• REQUIRED ACTION
Once every line in the data that follows has been checked for the word "have", give only the number of lines that hold it.

• DATA SUPPLIED

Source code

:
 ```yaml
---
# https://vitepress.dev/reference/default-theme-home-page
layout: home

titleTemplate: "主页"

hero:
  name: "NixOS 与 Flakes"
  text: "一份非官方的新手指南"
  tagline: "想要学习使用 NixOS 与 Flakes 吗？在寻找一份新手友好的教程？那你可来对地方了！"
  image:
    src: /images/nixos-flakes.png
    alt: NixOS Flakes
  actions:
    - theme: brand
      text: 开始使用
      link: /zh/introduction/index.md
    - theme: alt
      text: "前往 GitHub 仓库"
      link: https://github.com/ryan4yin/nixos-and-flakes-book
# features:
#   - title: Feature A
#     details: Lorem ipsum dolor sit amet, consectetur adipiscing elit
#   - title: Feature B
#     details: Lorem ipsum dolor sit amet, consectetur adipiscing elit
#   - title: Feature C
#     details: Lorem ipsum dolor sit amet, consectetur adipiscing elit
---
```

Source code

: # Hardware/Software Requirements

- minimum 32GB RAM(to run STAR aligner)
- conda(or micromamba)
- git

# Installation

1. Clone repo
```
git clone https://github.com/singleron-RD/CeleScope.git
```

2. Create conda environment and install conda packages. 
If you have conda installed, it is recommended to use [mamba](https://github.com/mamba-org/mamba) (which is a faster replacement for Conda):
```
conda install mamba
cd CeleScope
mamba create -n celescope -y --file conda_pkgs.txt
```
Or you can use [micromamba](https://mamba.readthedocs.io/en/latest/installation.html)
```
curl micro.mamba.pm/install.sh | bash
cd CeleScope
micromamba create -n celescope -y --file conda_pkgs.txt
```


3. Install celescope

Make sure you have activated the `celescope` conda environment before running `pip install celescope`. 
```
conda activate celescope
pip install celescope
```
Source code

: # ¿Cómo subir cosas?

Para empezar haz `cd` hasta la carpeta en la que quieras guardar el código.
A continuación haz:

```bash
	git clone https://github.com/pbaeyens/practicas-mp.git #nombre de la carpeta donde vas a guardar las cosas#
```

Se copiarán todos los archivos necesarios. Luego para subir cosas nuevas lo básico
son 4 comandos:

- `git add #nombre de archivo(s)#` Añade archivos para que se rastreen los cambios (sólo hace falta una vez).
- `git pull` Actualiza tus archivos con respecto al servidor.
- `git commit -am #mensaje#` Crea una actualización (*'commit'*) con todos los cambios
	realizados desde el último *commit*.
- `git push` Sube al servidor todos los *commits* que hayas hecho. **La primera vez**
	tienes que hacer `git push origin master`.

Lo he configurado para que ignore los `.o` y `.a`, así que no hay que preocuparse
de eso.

• OUTPUT FOR THIS EXERCISE
2